Investigating Google RankBrain and Query Term Substitutions

Posted in: SEO

Oct 27, 2015

Join thousands of marketers to get the best search news in under 5 minutes. Get resources, tips and more with The Splash newsletter:

Table of Contents

Introducing Google’s RankBrain

A Google patent granted in August looks at how google might replace terms within queries, and I have some examples of how it rewrites some queries below. It’s part of my investigation into Google’s newly announced RankBrain Deep Learning method.

The RankBrain method was described in the Bloomberg news article published today, Google Turning Its Lucrative Web Search Over to AI Machines. That article tells us the names of two of the five people who began exploring the use of Artificial Intelligence to rank web pages, and tells us that it’s a very popular approach at Google these days. The article tells us:

The rollout of RankBrain represents a yearlong effort by a team that started with about five Google engineers, including search specialist Yonghui Wu, and deep-learning expert Thomas Strohmann.

According to the article, RankBrain is supposedly the third most important signal in how Google ranks pages in search results at Google. Looking at patents that may involve people in this project rewriting queries seemed like a good starting point to me. I found one patent that had Thomas Strohmann, listed as one of the inventors, and it reminded me of the rewriting approach from Google’s Hummingbird update. The Bloomberg News article tells us:

RankBrain uses artificial intelligence to embed vast amounts of written language into mathematical entities — called vectors — that the computer can understand.

If RankBrain sees a word or phrase it isn’t familiar with, the machine can guess as to what words or phrases might have a similar meaning and filter the result accordingly, making it more effective at handling never-before-seen search queries.

A Google patent granted this August has an interesting process where it describes something like that in a little different way:

The process from the patent includes:

Collecting query term substitution data for one or more query terms that occur in a received query;
Collecting query term substitution data for one or more query terms that occur in subsequent queries that include the concept;
“Includes the concept” means it is adjacent to the one or more query terms in the subsequent queries;
Collecting query term substitution data for one or more query terms in a context of the concept;
Determining a substitution rule in a context of the concept based on the collected query term substitution data.

The Substitute Engine that helps rewrite queries

Related Content:

Advantages of the Process in the Patent

(1) To identify a context in a query, the search system traditionally can track only one or two words around a query term due to computation complexity. But, a concept can include more than two words and this approach enables more complex queries to be re-written.
(2) A substitute term rule in a specific context identified by a concept can be determined empirically from user interactions with search result data. By extending the formation of a context beyond two words, the search system can determine substitution rules directed to more specific contexts and potentially improve search results.

The patent is:

Using concepts as contexts for query term substitutions
US 9104750 B1
Application number: US 13/650,322
Publication date: Aug 11, 2015
Filing date: Oct 12, 2012
Inventors: Kedar Dhamdhere, Thomas Strohmann, P. Pandurang Nayak, Robert Spalek

Abstract

Methods, systems, and apparatus, including computer programs encoded on a computer storage medium, for collecting query term substitution data based on one or more identified concepts.

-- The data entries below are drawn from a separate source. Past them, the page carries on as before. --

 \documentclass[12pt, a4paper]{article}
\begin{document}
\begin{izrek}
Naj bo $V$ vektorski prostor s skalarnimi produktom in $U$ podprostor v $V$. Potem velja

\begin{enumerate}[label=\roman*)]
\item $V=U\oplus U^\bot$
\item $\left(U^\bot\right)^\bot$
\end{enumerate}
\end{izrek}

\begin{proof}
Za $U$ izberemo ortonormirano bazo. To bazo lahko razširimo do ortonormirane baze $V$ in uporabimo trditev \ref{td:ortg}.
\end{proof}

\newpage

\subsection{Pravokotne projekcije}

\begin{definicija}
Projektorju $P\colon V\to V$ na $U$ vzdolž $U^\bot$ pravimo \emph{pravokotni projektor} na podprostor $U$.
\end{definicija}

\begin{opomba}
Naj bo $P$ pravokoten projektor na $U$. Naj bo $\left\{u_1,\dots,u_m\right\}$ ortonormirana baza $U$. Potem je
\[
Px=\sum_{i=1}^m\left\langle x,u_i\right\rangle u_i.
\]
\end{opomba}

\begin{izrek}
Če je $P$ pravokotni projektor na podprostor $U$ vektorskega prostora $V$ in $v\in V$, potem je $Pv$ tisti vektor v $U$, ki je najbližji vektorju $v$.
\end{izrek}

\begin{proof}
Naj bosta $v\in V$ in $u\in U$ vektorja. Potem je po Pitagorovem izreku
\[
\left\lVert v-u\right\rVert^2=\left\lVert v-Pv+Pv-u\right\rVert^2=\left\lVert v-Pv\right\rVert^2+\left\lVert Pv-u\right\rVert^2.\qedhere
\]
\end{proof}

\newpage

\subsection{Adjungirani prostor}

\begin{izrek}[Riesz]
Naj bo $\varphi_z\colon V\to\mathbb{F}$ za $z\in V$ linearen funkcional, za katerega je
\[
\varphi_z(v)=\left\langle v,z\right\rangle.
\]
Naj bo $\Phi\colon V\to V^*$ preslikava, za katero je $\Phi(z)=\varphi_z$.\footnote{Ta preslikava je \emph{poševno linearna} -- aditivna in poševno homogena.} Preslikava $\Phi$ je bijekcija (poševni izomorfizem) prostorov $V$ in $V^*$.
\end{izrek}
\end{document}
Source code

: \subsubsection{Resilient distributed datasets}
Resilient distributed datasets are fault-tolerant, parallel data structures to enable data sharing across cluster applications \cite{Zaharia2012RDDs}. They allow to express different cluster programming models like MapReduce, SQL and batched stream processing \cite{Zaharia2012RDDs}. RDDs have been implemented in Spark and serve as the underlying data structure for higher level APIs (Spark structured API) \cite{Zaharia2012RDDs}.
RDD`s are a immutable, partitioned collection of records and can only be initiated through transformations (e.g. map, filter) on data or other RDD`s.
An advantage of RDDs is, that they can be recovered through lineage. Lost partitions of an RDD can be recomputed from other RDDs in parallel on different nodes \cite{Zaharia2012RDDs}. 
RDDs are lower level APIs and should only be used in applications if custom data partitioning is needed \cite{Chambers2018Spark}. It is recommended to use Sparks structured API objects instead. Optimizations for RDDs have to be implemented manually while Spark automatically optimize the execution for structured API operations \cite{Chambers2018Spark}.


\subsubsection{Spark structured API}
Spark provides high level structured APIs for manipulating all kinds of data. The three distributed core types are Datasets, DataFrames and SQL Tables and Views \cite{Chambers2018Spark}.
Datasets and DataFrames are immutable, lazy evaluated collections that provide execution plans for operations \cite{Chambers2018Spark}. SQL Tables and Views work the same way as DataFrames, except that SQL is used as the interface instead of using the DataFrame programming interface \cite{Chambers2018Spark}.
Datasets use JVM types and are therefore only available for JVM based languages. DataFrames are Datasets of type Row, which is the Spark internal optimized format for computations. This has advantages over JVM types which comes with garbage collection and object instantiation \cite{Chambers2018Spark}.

According to one implementation, a method includes receiving a query that includes at least three sequential query terms; determining that the sequential query terms represent a concept; and in response to determining that the sequential query terms represent a concept, collecting query term substitution data for one or more query terms that occur in queries that include the concept.

Similar Behavior in the Past

I’ve written three posts that seem to be related to this one in the past, and they are:

Substitute Terms in Query Rewriting

When someone performs a query at Google, the results that are returned can be unique, and include additional results within them than they may have had in the past. This type of revision can be done by adding to the original query additional terms that are substitute terms of terms that show up first in the original query.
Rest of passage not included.